In the last chapter, Jesus had been preparing His disciples for their future without Him.  He now lifted up His eyes to heaven and began to pray.  He said His hour had come when He would suffer and die, and He asked that the Father glorify Him by supporting Him and carrying Him through the coming greatest of trials so that His actions would in turn glorify and bless the Father.

This has been a difficult chapter for some to understand.  Was Jesus really God?  If so, was He praying to Himself?  And if not, does this prove that Jesus wasn't God?  Jesus is God; that was proven in scripture (John 1:1).  However, Jesus was that part of God's Self that He made man to be born into the world to provide a way for God's creation to be saved.  So He did in effect pray to that part of Himself in heaven that was wholly God and wholly holy wishing His actions on earth to have been according to God's plan and sufficient to save His creation.

(2) "And You have given Him power over all flesh that He should give eternal life to as many as You have given Him."

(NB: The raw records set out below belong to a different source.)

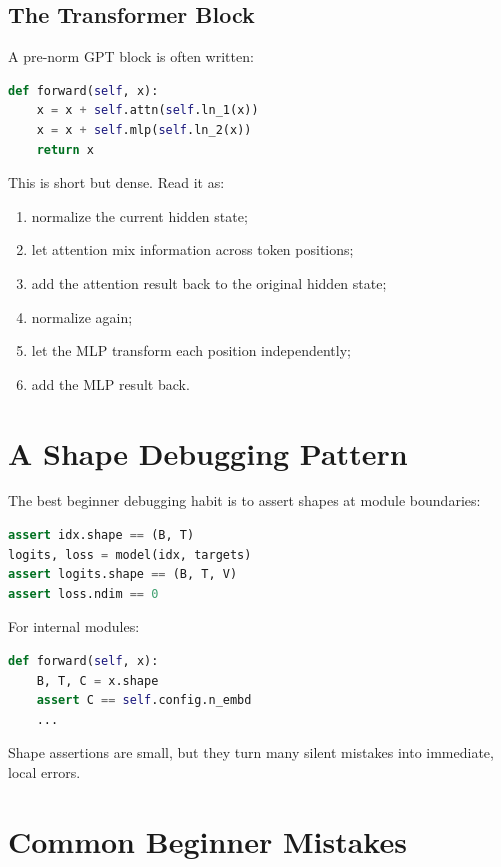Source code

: \subsection{The Transformer Block}

A pre-norm GPT block is often written:

\begin{lstlisting}[language=Python]
def forward(self, x):
    x = x + self.attn(self.ln_1(x))
    x = x + self.mlp(self.ln_2(x))
    return x
\end{lstlisting}

This is short but dense. Read it as:

\begin{enumerate}
  \item normalize the current hidden state;
  \item let attention mix information across token positions;
  \item add the attention result back to the original hidden state;
  \item normalize again;
  \item let the MLP transform each position independently;
  \item add the MLP result back.
\end{enumerate}

\section{A Shape Debugging Pattern}

The best beginner debugging habit is to assert shapes at module boundaries:

\begin{lstlisting}[language=Python]
assert idx.shape == (B, T)
logits, loss = model(idx, targets)
assert logits.shape == (B, T, V)
assert loss.ndim == 0
\end{lstlisting}

For internal modules:

\begin{lstlisting}[language=Python]
def forward(self, x):
    B, T, C = x.shape
    assert C == self.config.n_embd
    ...
\end{lstlisting}

Shape assertions are small, but they turn many silent mistakes into immediate, local errors.

\section{Common Beginner Mistakes}

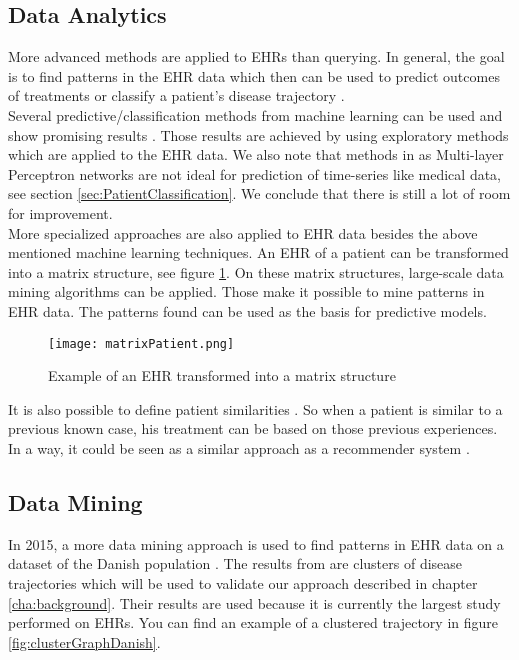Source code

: \subsection{Data Analytics}

More advanced methods are applied to EHRs than querying. In general, the goal is to find patterns in the EHR data which then can be used to predict outcomes of treatments or classify a patient's disease trajectory \cite{EHRbigdata:slides}. \\

Several predictive/classification methods from machine learning can be used and show promising results \cite{EHRmining:article}. Those results are achieved by using exploratory methods which are applied to the EHR data. We also note that methods in \cite{EHRmining:article} as Multi-layer Perceptron networks are not ideal for prediction of time-series like medical data, see section \ref{sec:PatientClassification}. We conclude that there is still a lot of room for improvement. \\
 
More specialized approaches are also applied to EHR data \cite{EHRrecommender:article} besides the above mentioned machine learning techniques. 
An EHR of a patient can be transformed into a matrix structure, see figure \ref{fig:matrixPatient}. On these matrix structures, large-scale data mining algorithms can be applied. Those make it possible to mine patterns in EHR data. The patterns found can be used as the basis for predictive models.

\begin{figure}[!htb]
	\centering
	\texttt{[image: matrixPatient.png]}
	\caption{Example of an EHR transformed into a matrix structure \cite{EHRrecommender:article}}
	\label{fig:matrixPatient}
\end{figure}

It is also possible to define patient similarities \cite{EHRsimilarity:article}. So when a patient is similar to a previous known case, his treatment can be based on those previous experiences. In a way, it could be seen as a similar approach as a recommender system \cite{recommender:article}.


\subsection{Data Mining}
\label{sec:brunak}

In 2015, a more data mining approach is used to find patterns in EHR data on a dataset of the Danish population \cite{Brunak:article}. The results from \cite{Brunak:article} are clusters of disease trajectories which will be used to validate our approach described in chapter \ref{cha:background}. Their results are used because it is currently the largest study performed on EHRs. You can find an example of a clustered trajectory in figure \ref{fig:clusterGraphDanish}. \\

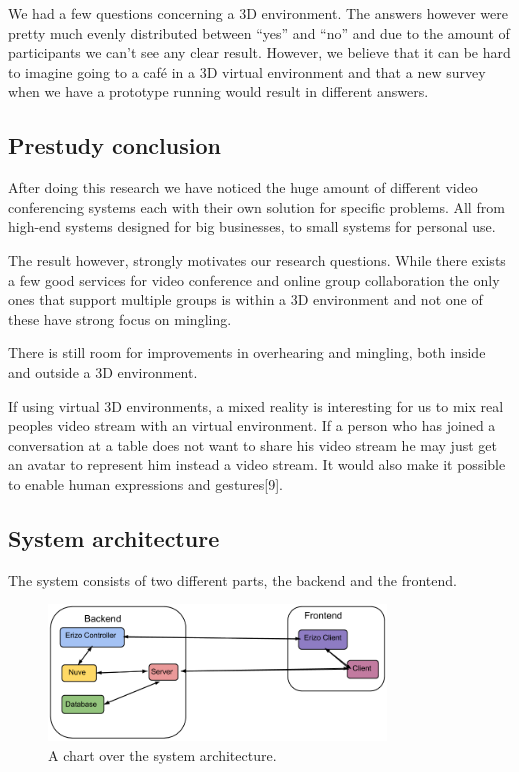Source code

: \documentclass[12pt, titlepage]{article}
\begin{document}
We had a few questions concerning a 3D environment. The answers however were pretty much evenly distributed between “yes” and “no” and due to the amount of participants we can't see any clear result. However, we believe that it can be hard to imagine going to a café in a 3D virtual environment and that a new survey when we have a prototype running would result in different answers.
\subsection{Prestudy conclusion}
After doing this research we have noticed the huge amount of different video conferencing systems each with their own solution for specific problems. All from high-end systems designed for big businesses, to small systems for personal use.

The result however, strongly motivates our research questions. While there exists a few good services for video conference and online group collaboration the only ones that support multiple groups is within a 3D environment and not one of these have strong focus on mingling.

There is still room for improvements in overhearing and mingling, both inside and outside a 3D environment.

If using virtual 3D environments, a mixed reality is interesting for us to mix real peoples video stream with an virtual environment. If a person who has joined a conversation at a table does not want to share his video stream he may just get an avatar to represent him instead a video stream. It would also make it possible to enable human expressions and gestures[9].
\subsection{System architecture}
The system consists of two different parts, the backend and the frontend.
\begin{figure}[H]
  \centering
	\includegraphics[width=0.8\textwidth,keepaspectratio]{systemarchitecture.png}
  \caption{A chart over the system architecture.}
\end{figure}
\end{document}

Jesus acknowledged that God had given Him power over all mankind that He could give eternal life to as many as God called to Him.  God had prepared that way for people to be saved from eternal damnation, and it was only through Jesus that men could receive eternal life.

(3) "And this is life eternal, that they might know You, the only true God, and Jesus Christ whom You have sent."

To have eternal life was to know God intimately, the only true God, and to have an intimate relationship with Jesus Christ which was the only way to know God.

(4) "I have glorified You on the earth; I have finished the work which You gave Me to do."

Jesus had done all He had done on earth to glorify God and to bring people to Him.  He had obediently finished the work God had sent Him to earth to do up to that point, and He was committed to follow through until it was completely finished. 

(5) "And now, O Father, glorify Me with Yourself with the glory which I had with You before the world was."

Jesus asked that the Father return Him to His former glory as One with the Father as He had been since before the world was created.

(6) "I have manifested Your name to the men whom You gave Me out of the world; they were Yours, and You gave them to Me, and they have kept Your word."

Jesus had manifested His Father's name by making His nature, character, and will known to the men He had sent to Him from out of the world and its worldview.  Jesus acknowledged that they were God's creation, but He had given them to Jesus to bring them to eternal life through His plan.  Jesus assured Him they had received His word and had accepted Him and His gift of salvation.

(7) "Now they have known that all things whatever You have given Me are of You."

Jesus, in His prayer to God, said that the men He had sent to Him had been taught and now believed that everything He did and said was of God Himself.

(8) "For I have given to them the words which You gave Me, and they have received and have known surely that I came out from You, and they have believed that You sent Me."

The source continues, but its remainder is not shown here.